Collected data:
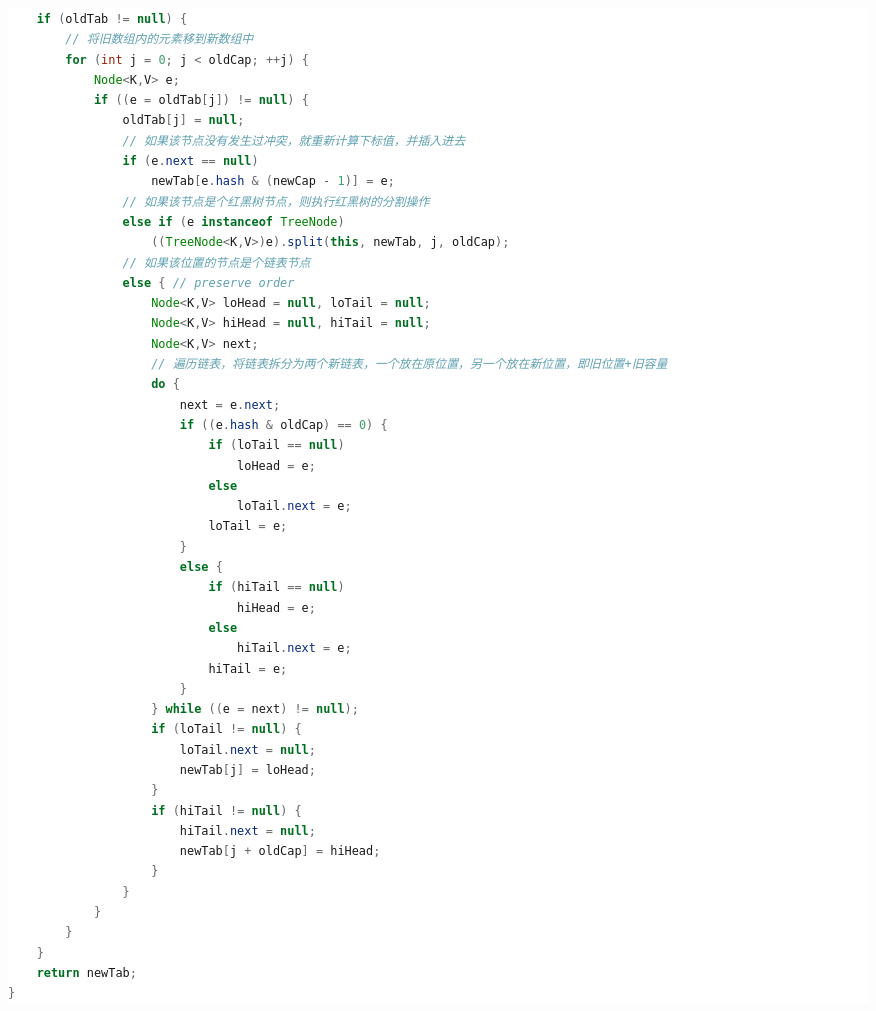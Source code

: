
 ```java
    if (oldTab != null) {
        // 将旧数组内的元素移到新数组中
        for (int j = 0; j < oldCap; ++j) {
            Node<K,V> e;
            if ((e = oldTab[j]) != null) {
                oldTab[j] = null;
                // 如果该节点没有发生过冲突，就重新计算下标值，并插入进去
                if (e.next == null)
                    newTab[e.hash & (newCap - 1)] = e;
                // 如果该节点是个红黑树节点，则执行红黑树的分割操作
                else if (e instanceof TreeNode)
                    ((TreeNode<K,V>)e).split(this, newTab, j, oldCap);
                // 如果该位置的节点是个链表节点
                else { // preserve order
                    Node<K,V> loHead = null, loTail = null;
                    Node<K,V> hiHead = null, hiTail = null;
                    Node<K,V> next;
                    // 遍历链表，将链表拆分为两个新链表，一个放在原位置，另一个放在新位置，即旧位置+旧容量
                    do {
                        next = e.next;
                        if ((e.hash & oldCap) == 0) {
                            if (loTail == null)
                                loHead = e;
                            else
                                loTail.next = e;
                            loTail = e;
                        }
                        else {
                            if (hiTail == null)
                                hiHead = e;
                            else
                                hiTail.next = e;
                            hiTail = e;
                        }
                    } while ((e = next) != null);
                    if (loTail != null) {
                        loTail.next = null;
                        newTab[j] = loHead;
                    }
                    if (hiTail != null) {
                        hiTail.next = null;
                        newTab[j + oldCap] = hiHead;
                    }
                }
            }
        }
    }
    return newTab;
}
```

--

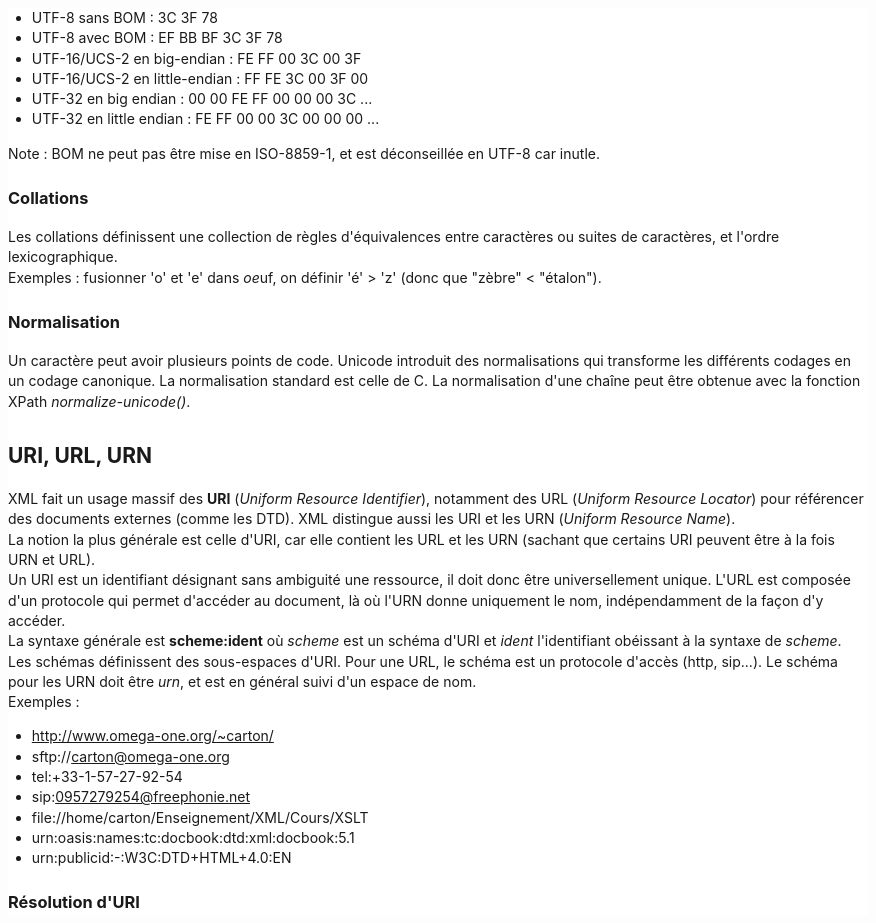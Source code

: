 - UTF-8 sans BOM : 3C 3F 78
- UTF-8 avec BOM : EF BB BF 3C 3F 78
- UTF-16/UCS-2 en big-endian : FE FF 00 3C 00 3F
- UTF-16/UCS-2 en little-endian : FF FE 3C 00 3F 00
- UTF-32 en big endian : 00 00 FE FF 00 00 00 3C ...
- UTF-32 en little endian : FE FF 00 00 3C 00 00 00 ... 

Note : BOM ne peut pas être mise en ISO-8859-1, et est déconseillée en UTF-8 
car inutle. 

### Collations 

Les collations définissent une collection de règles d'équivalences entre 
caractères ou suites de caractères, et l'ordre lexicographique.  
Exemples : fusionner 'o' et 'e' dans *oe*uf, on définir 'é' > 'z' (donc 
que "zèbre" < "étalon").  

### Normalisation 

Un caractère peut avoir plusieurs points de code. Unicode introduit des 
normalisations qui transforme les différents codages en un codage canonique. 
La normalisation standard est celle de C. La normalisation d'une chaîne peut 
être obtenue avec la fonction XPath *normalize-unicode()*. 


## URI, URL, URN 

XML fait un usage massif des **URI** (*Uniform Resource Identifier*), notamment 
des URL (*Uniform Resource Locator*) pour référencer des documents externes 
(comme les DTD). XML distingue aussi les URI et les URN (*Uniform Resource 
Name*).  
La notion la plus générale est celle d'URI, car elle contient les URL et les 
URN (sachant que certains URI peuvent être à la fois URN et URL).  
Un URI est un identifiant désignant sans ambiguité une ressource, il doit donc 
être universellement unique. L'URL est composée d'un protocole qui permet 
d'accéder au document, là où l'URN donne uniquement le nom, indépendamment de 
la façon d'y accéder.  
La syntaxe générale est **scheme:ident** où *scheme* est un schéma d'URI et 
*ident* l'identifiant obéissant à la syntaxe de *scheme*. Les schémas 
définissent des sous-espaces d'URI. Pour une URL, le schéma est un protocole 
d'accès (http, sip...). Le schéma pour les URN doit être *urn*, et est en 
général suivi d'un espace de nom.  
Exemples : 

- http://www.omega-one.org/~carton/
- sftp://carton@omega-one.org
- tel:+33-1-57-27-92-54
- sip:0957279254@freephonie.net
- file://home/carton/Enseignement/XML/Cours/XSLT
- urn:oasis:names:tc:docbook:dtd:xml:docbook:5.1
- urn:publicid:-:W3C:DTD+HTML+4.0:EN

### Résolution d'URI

-- Your objective --
Output the lines above exactly, but only those between the line holding "Exemples : fusionner" and the line holding "### Résolution d'URI", inclusive.

-- Result for this task --
Exemples : fusionner 'o' et 'e' dans *oe*uf, on définir 'é' > 'z' (donc 
que "zèbre" < "étalon").  

### Normalisation 

Un caractère peut avoir plusieurs points de code. Unicode introduit des 
normalisations qui transforme les différents codages en un codage canonique. 
La normalisation standard est celle de C. La normalisation d'une chaîne peut 
être obtenue avec la fonction XPath *normalize-unicode()*. 


## URI, URL, URN 

XML fait un usage massif des **URI** (*Uniform Resource Identifier*), notamment 
des URL (*Uniform Resource Locator*) pour référencer des documents externes 
(comme les DTD). XML distingue aussi les URI et les URN (*Uniform Resource 
Name*).  
La notion la plus générale est celle d'URI, car elle contient les URL et les 
URN (sachant que certains URI peuvent être à la fois URN et URL).  
Un URI est un identifiant désignant sans ambiguité une ressource, il doit donc 
être universellement unique. L'URL est composée d'un protocole qui permet 
d'accéder au document, là où l'URN donne uniquement le nom, indépendamment de 
la façon d'y accéder.  
La syntaxe générale est **scheme:ident** où *scheme* est un schéma d'URI et 
*ident* l'identifiant obéissant à la syntaxe de *scheme*. Les schémas 
définissent des sous-espaces d'URI. Pour une URL, le schéma est un protocole 
d'accès (http, sip...). Le schéma pour les URN doit être *urn*, et est en 
général suivi d'un espace de nom.  
Exemples : 

- http://www.omega-one.org/~carton/
- sftp://carton@omega-one.org
- tel:+33-1-57-27-92-54
- sip:0957279254@freephonie.net
- file://home/carton/Enseignement/XML/Cours/XSLT
- urn:oasis:names:tc:docbook:dtd:xml:docbook:5.1
- urn:publicid:-:W3C:DTD+HTML+4.0:EN

### Résolution d'URI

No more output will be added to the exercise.